Baca Juga: Mempercepat Pembangunan Kesetaraan Gender di Indonesia
Oleh karena itu, Komite merekomendasikan agar Negara Pihak:
- Meningkatkan kesadaran para pengambil keputusan tentang pemberdayaan perempuan sebagai suatu cara untuk memajukan demokrasi, nondiskriminasi, dan kesetaraan gender.
- Memperkuat mekanisme nasional untuk pemajuan perempuan di tingkat nasional, daerah dan lokal, dan untuk itu menyediakan sumber daya manusia, kemampuan teknis dan finansial yang dibutuhkan agar mekanisme tersebut berfungsi secara efektif dan menjamin bahwa kegiatan-kegiatannya didukung secara penuh oleh kekuasaan politik di semua tingkatan pelaksanaannya.
- Mempertimbangkan untuk mengembangkan suatu kebijakan gender nasional.
- Menyediakan sumber daya yang memadai untuk Komisi Nasional Anti Kekerasan terhadap Perempuan dan Komisi Nasional Hak Asasi Manusia.
- Menyetujui, tanpa penundaan, UU tentang Kesetaraan Gender dan memastikan bahwa Undang-Undang ini sesuai dan dilaksanakan secara penuh sebagai kewajiban Negara Pihak berdasar Konvensi.
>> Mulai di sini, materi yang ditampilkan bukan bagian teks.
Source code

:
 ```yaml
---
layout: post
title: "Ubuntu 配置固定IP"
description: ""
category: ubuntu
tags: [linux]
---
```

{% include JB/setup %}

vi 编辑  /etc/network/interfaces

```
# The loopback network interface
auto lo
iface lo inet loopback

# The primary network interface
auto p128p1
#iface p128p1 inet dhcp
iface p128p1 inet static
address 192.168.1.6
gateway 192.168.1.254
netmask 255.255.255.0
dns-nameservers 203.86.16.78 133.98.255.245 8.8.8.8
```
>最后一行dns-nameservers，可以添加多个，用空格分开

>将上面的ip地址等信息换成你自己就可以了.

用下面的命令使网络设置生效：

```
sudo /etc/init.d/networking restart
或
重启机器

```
Adapun dalam List of Issues Komite CEDAW pada 2020, Komite CEDAW mencatat adanya kemajuan di mana Kementerian Pemberdayaan Perempuan dan Perlindungan Anak (KPPPA) telah memperoleh peningkatan kapasitas sumber daya manusia dan anggaran antara 2014 sampai 2018. Sumber daya ini selain digunakan untuk meningkatkan pemberdayaan perempuan, juga diperuntukkan bagi upaya perlindungan anak.
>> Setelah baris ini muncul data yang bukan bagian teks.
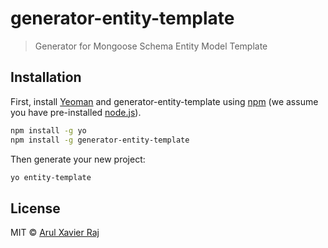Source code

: # generator-entity-template
> Generator for Mongoose Schema Entity Model Template

## Installation

First, install [Yeoman](http://yeoman.io) and generator-entity-template using [npm](https://www.npmjs.com/) (we assume you have pre-installed [node.js](https://nodejs.org/)).

```bash
npm install -g yo
npm install -g generator-entity-template
```

Then generate your new project:

```bash
yo entity-template
```


## License

MIT © [Arul Xavier Raj](index.js)


[npm-image]: https://badge.fury.io/js/generator-entity-template.svg
[npm-url]: https://npmjs.org/package/generator-entity-template
[travis-image]: https://travis-ci.org/arulxavierraj.selvaraj@objectfrontier.com/generator-entity-template.svg?branch=master
[travis-url]: https://travis-ci.org/arulxavierraj.selvaraj@objectfrontier.com/generator-entity-template
[daviddm-image]: https://david-dm.org/arulxavierraj.selvaraj@objectfrontier.com/generator-entity-template.svg?theme=shields.io
[daviddm-url]: https://david-dm.org/arulxavierraj.selvaraj@objectfrontier.com/generator-entity-template
[coveralls-image]: https://coveralls.io/repos/arulxavierraj.selvaraj@objectfrontier.com/generator-entity-template/badge.svg
[coveralls-url]: https://coveralls.io/r/arulxavierraj.selvaraj@objectfrontier.com/generator-entity-template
Oleh karena itu, Komite meminta penjelasan lebih lanjut, di antaranya penyediaan informasi spesifik mengenai sumber daya manusia, teknis, dan keuangan di tingkat nasional, regional, dan lokal untuk mencapai kesetaraan gender dan pemberdayaan perempuan. Selain itu, Komite juga menanyakan kemungkinan pembentukan badan pemerintah yang permanen yang bertanggungjawab secara khusus terhadap pemajuan hak perempuan, kesetaraan gender, dan pemberdayaan perempuan. Komite juga meminta informasi atas perkembangan kebijakan nasional yang responsif gender.
Persoalan
Berdasarkan perkembangan situasi di Indonesia, CEDAW Working Group Indonesia (CWGI) mencatat sejumlah persoalan yang dihadapi mekanisme nasional pemajuan perempuan di Indonesia. Antara lain, keterbatasan perspektif gender di kalangan aparatur pemerintahan baik di kementerian/lembaga maupun di lembaga legislatif pusat dan daerah.
Selain itu, pembentukan UU yang responsif gender mendapat tantangan adanya pengaruh interpretasi agama yang bias gender dari pembentuk legislasi, padahal penguatan kewenangan KPPPA untuk pengarusutamaan gender lintas kementerian/lembaga perlu dilakukan melalui UU. Sementara di tingkat daerah, kapasitas dan anggaran dinas yang menangani urusan pemberdayaan perempuan masih terbatas. Dalam hal ini, termasuk kapasitas untuk melakukan Perencanaan Dan Penganggaran Yang Responsif Gender (PPRG). []
Wakil Ketua Kalyanamitra dan Anggota CEDAW Working Group Indonesia (CWGI)
*Tulisan dinarasikan berdasarkan paparan penulis dalam “Konsultasi CEDAW Seri I” membahas National Women’s Machineries diselenggarakan oleh Gerakan Perempuan Peduli Indonesia (GPPI) pada 16 Oktober 2021.